_PROMPT_
Exact copy, pictures excluded: output the lines from the opening of the entries through the line bearing "Recall: 0.3721".

THE INPUT: Begin

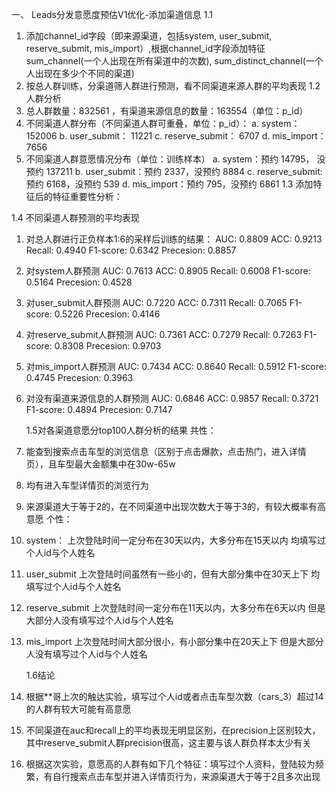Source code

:一、	 Leads分发意愿度预估V1优化-添加渠道信息
1.1
1.	添加channel_id字段（即来源渠道，包括system, user_submit, reserve_submit, mis_import）,根据channel_id字段添加特征sum_channel(一个人出现在所有渠道中的次数), sum_distinct_channel(一个人出现在多少个不同的渠道)
2.	按总人群训练，分渠道筛人群进行预测，看不同渠道来源人群的平均表现
1.2	人群分析
1.	总人群数量：832561  ，有渠道来源信息的数量：163554（单位：p_id）
2.	不同渠道人群分布（不同渠道人群可重叠，单位：p_id）：
a.	system： 152006
b.	user_submit： 11221
c.	reserve_submit： 6707
d.	mis_import： 7656
3.	不同渠道人群意愿情况分布（单位：训练样本）
a.	system：预约 14795， 没预约 137211
b.	user_submit：预约 2337，没预约 8884
c.	reserve_submit: 预约 6168，没预约 539
d.	mis_import：预约 795，没预约 6861
1.3	添加特征后的特征重要性分析：


1.4	不同渠道人群预测的平均表现
1.	对总人群进行正负样本1:6的采样后训练的结果：
AUC: 0.8809
ACC: 0.9213
Recall: 0.4940
F1-score: 0.6342
Precesion: 0.8857

2.	对system人群预测
AUC: 0.7613
ACC: 0.8905
Recall: 0.6008
F1-score: 0.5164
Precesion: 0.4528

3.	对user_submit人群预测
AUC: 0.7220
ACC: 0.7311
Recall: 0.7065
F1-score: 0.5226
Precesion: 0.4146

4.	对reserve_submit人群预测
AUC: 0.7361
ACC: 0.7279
Recall: 0.7263
F1-score: 0.8308
Precesion: 0.9703

5.	对mis_import人群预测
AUC: 0.7434
ACC: 0.8640
Recall: 0.5912
F1-score: 0.4745
Precesion: 0.3963

6.	对没有渠道来源信息的人群预测
AUC: 0.6846
ACC: 0.9857
Recall: 0.3721
F1-score: 0.4894
Precesion: 0.7147

	1.5对各渠道意愿分top100人群分析的结果
共性：
1.	能查到搜索点击车型的浏览信息（区别于点击爆款，点击热门，进入详情页），且车型最大金额集中在30w-65w
2.	均有进入车型详情页的浏览行为
3.	来源渠道大于等于2的，在不同渠道中出现次数大于等于3的，有较大概率有高意愿
个性：
1.	system：
上次登陆时间一定分布在30天以内，大多分布在15天以内
均填写过个人id与个人姓名
2.	user_submit
上次登陆时间虽然有一些小的，但有大部分集中在30天上下
均填写过个人id与个人姓名
3.	reserve_submit
上次登陆时间一定分布在11天以内，大多分布在6天以内
但是大部分人没有填写过个人id与个人姓名
4.	mis_import
上次登陆时间大部分很小，有小部分集中在20天上下
但是大部分人没有填写过个人id与个人姓名

	1.6结论
1.	根据**哥上次的触达实验，填写过个人id或者点击车型次数（cars_3）超过14的人群有较大可能有高意愿
2.	不同渠道在auc和recall上的平均表现无明显区别，在precision上区别较大，其中reserve_submit人群precision很高，这主要与该人群负样本太少有关
3.	根据这次实验，意愿高的人群有如下几个特征：填写过个人资料，登陆较为频繁，有自行搜索点击车型并进入详情页行为，来源渠道大于等于2且多次出现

THE INPUT: End

_ANSWER BELOW_
Source code

:一、	 Leads分发意愿度预估V1优化-添加渠道信息
1.1
1.	添加channel_id字段（即来源渠道，包括system, user_submit, reserve_submit, mis_import）,根据channel_id字段添加特征sum_channel(一个人出现在所有渠道中的次数), sum_distinct_channel(一个人出现在多少个不同的渠道)
2.	按总人群训练，分渠道筛人群进行预测，看不同渠道来源人群的平均表现
1.2	人群分析
1.	总人群数量：832561  ，有渠道来源信息的数量：163554（单位：p_id）
2.	不同渠道人群分布（不同渠道人群可重叠，单位：p_id）：
a.	system： 152006
b.	user_submit： 11221
c.	reserve_submit： 6707
d.	mis_import： 7656
3.	不同渠道人群意愿情况分布（单位：训练样本）
a.	system：预约 14795， 没预约 137211
b.	user_submit：预约 2337，没预约 8884
c.	reserve_submit: 预约 6168，没预约 539
d.	mis_import：预约 795，没预约 6861
1.3	添加特征后的特征重要性分析：


1.4	不同渠道人群预测的平均表现
1.	对总人群进行正负样本1:6的采样后训练的结果：
AUC: 0.8809
ACC: 0.9213
Recall: 0.4940
F1-score: 0.6342
Precesion: 0.8857

2.	对system人群预测
AUC: 0.7613
ACC: 0.8905
Recall: 0.6008
F1-score: 0.5164
Precesion: 0.4528

3.	对user_submit人群预测
AUC: 0.7220
ACC: 0.7311
Recall: 0.7065
F1-score: 0.5226
Precesion: 0.4146

4.	对reserve_submit人群预测
AUC: 0.7361
ACC: 0.7279
Recall: 0.7263
F1-score: 0.8308
Precesion: 0.9703

5.	对mis_import人群预测
AUC: 0.7434
ACC: 0.8640
Recall: 0.5912
F1-score: 0.4745
Precesion: 0.3963

6.	对没有渠道来源信息的人群预测
AUC: 0.6846
ACC: 0.9857
Recall: 0.3721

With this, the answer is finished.